We’ve all heard the news – diets high in animal protein significantly increase the risk of cancer.
The protein craze
It might seem surprising, considering we’re in the midst of a low carb, high protein frenzy, with high protein foods popping up all over the health food section. What’s more, we’re constantly being told how protein helps us lose weight, build muscle and feel fuller – just think of the Atkins, Dukan and Paleo diets. It’s easy to get the impression the more the better - no wonder evidence to the contrary prompted lively debate.

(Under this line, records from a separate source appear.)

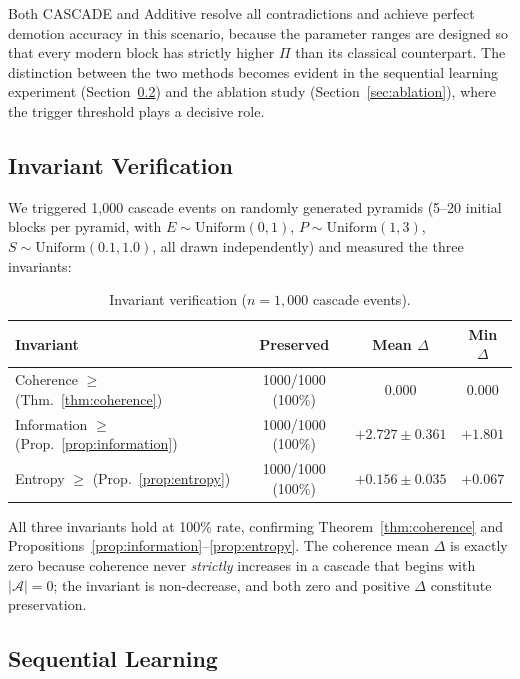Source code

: \documentclass[11pt,a4paper]{article}
\theoremstyle{definition}
\newcommand{\tp}{\Pi}
\begin{document}
Both CASCADE and Additive resolve all contradictions and achieve perfect demotion
accuracy in this scenario, because the parameter ranges are designed so that every
modern block has strictly higher $\tp$ than its classical counterpart. The distinction
between the two methods becomes evident in the sequential learning experiment
(Section~\ref{sec:sequential}) and the ablation study (Section~\ref{sec:ablation}),
where the trigger threshold plays a decisive role.

\subsection{Invariant Verification}\label{sec:invariants}

We triggered 1{,}000 cascade events on randomly generated pyramids (5--20 initial
blocks per pyramid, with $E \sim \text{Uniform}(0,1)$, $P \sim \text{Uniform}(1,3)$,
$S \sim \text{Uniform}(0.1,1.0)$, all drawn independently) and measured the three
invariants:

\begin{table}[H]
\centering
\caption{Invariant verification ($n = 1{,}000$ cascade events).}
\label{tab:invariants}
\begin{tabular}{@{}lccc@{}}
\toprule
\textbf{Invariant} & \textbf{Preserved} & \textbf{Mean $\Delta$} & \textbf{Min $\Delta$} \\
\midrule
Coherence $\geq$ (Thm.~\ref{thm:coherence})    & 1000/1000 (100\%) & $0.000$ & $0.000$ \\
Information $\geq$ (Prop.~\ref{prop:information}) & 1000/1000 (100\%) & $+2.727 \pm 0.361$ & $+1.801$ \\
Entropy $\geq$ (Prop.~\ref{prop:entropy})       & 1000/1000 (100\%) & $+0.156 \pm 0.035$ & $+0.067$ \\
\bottomrule
\end{tabular}
\end{table}

All three invariants hold at 100\% rate, confirming Theorem~\ref{thm:coherence} and
Propositions~\ref{prop:information}--\ref{prop:entropy}. The coherence mean $\Delta$ is
exactly zero because coherence never \emph{strictly} increases in a cascade that begins
with $|\mathcal{A}| = 0$; the invariant is non-decrease, and both zero and positive
$\Delta$ constitute preservation.

\subsection{Sequential Learning}\label{sec:sequential}
\end{document}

How much protein is high protein?
What’s a high protein diet anyway? Some researchers define it as getting at least 20% of your daily calories from protein. Just to put that in context, until 2002 the US government recommended daily protein consumption of 10% - 11%. It was then decided, based on no credible evidence, that it was safe to consume protein up to 35% total daily calories, without adverse health effects. Never mind that most nutritionists estimate protein needs between 10% and 20% of total daily calorie consumption. Perhaps it’s now time to revise our recommendations closer to the low end of that scale – as recent studies seems to confirm.
Why we need protein
Protein is a nutrient vital for growth and repair. It’s needed to give our body structure and support, for hormones and antibodies - but too much is not a good thing:
Too much of a good thing
A diet high in protein can overload our liver’s capacity to function properly. This results in a toxic, disease-friendly environment in the body.
Many high protein foods, especially the ones from animal sources, contain excessive amounts of saturated fats – a major risk factor for heart attacks and stroke.
Protein controls the growth hormone IGF-1, which not only promotes the growth of healthy cells (in early life), but also hastens the aging process and encourages the growth of cancer cells (in later life). Too much protein puts the body in overdrive and accelerates the reproduction of cells.
The last point is the focus of the latest research implicating a connection with cancer. But as the researchers point out, it’s important to understand that there’s a distinction between animal protein and plant protein. Simply put - animal protein increases IGF-1 and plant protein doesn’t. It’s no coincidence that the people in these studies consumed two thirds of their protein from animal sources such as meat, chicken, eggs, fish and dairy.
So what’s the bottom line when it comes to optimal protein intake? Children, teenagers, pregnant and breastfeeding women need a little more, but for the rest of us it seems that the original recommendation of 10 to 11 percent is about right. Some evidence even indicates that when it comes to cancer protection and overall health no more than 5% should come from animal sources. Plant protein like beans, legumes, nuts, seeds, soy products (tofu and tempeh), quinoa and hemp should make up the rest.